PHILADELPHIA ( - It might be "full steam ahead" for the Eagles offense but the harsh reality for that group is that there is a stark difference between stardom and competency.

And that's what the Eagles will be dealing with at the quarterback position as the injured Carson Wentz is replaced by Nick Foles.

You don't just duplicate the play of a legitimate MVP candidate with the next man up so as Philadelphia finishes the regular season and turns its attention toward the playoffs, there is going to be a little bit more put on the plate of everyone from the coaching staff on down if the Eagles want to finish a "special season" without the face of the franchise.

The margin of error gets smaller and the formula will have to change with the running game taking on an added importance to the offense and Dave Fipp figuring out how to get his special teams units back to where they typically are at the top of the league.

And then there is perhaps the most important part of it all, a Jim Schwartz defense that has looked elite at times but leaked a little oil on the team's West Coast road trip.

From Schwartz's perspective Wentz's absence doesn't change his job description.

"I don't think it changes our approach on a weekly basis," he said. "We're going to try to do our very best regardless of what's happening on offense. That really doesn't change our objectives every week. We have to look each week at what our opponent is presenting us, what their style of play is, who their best players are, and how we can best play that. We've got enough to worry about on defense without worrying about anything else."

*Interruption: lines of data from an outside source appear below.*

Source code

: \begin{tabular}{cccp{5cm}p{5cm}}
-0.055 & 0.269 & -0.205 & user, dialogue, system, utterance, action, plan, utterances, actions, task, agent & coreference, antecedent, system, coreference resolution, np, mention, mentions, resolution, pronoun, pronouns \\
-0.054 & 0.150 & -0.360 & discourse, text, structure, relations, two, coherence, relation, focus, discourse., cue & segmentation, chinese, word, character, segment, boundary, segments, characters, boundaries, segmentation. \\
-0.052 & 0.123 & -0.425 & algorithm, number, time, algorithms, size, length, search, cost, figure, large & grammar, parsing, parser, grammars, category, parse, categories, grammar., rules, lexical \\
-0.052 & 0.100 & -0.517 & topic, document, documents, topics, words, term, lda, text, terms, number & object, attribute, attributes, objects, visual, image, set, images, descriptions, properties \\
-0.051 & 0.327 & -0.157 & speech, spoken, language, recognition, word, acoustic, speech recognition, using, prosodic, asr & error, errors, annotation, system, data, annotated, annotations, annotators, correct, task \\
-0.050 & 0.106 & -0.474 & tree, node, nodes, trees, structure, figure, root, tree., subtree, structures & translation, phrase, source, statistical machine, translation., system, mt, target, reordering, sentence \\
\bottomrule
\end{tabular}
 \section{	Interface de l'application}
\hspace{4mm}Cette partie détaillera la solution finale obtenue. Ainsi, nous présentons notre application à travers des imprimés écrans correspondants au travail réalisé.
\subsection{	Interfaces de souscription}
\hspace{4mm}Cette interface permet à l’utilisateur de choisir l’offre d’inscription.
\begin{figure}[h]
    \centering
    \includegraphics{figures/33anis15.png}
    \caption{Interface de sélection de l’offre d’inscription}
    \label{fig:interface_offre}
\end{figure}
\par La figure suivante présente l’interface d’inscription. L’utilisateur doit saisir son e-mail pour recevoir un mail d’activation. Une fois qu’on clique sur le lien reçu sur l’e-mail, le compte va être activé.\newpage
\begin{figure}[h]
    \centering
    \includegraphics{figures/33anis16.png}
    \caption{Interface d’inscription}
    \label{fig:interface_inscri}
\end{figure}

That didn't necessarily work out all that well out west as Russell Wilson threw for three touchdowns against the defense during a  24-10 Seahawks win and Todd Gurley and Cooper Kupp gave the unit fits in Los Angeles before Chris Long saved the day with a strip sack late in the 43-35 triumph that clinched the NFC East for Philadelphia.

The theme for the defensive struggles during the trip was an uncharacteristic one for the 2017 Eagles, shoddy tackling.

“Last couple of games, it hasn’t been up to par,” Schwartz admitted. “There were a couple things in that game. First, the Rams had made a lot of big plays with play-action [passes] deep down the field, and one of our objectives … was to prevent those kinds of things. We actually did a pretty good job preventing them … but we countered that by missing some tackles in the run game and those shorter passes, and they still got those explosive plays.

“... Our style of play dictates that we must be good tacklers. If we don’t, we’re going to give up yards and give up points.”

That kind of result is never acceptable to Schwartz but it becomes even more of an issue because the offense figures to be less explosive without Wentz so a shootout is probably not the way the Eagles are going to win moving forward.

The good news is that Schwartz saw his unit get back to doing what it does well in the fourth quarter against the Rams.

“We were talking about some different adjustments and everything, and our consensus was, you know what, we’ve just got to be us better,” Schwartz explained.

And when it comes to tackling, that means a swarming mindset.

"I've said this a bunch of times: Tackling is not an individual thing," Schwartz said. "There's form when it comes to tackling and technique and all those different things, but tackling is a team game and we're at our best when if one guy misses, the next guy is there to clean it up.

"... To be a good individual tackling team, you need to be a good team tackling team. And that's where we're at our best when we're doing that. That's where we need to get back to."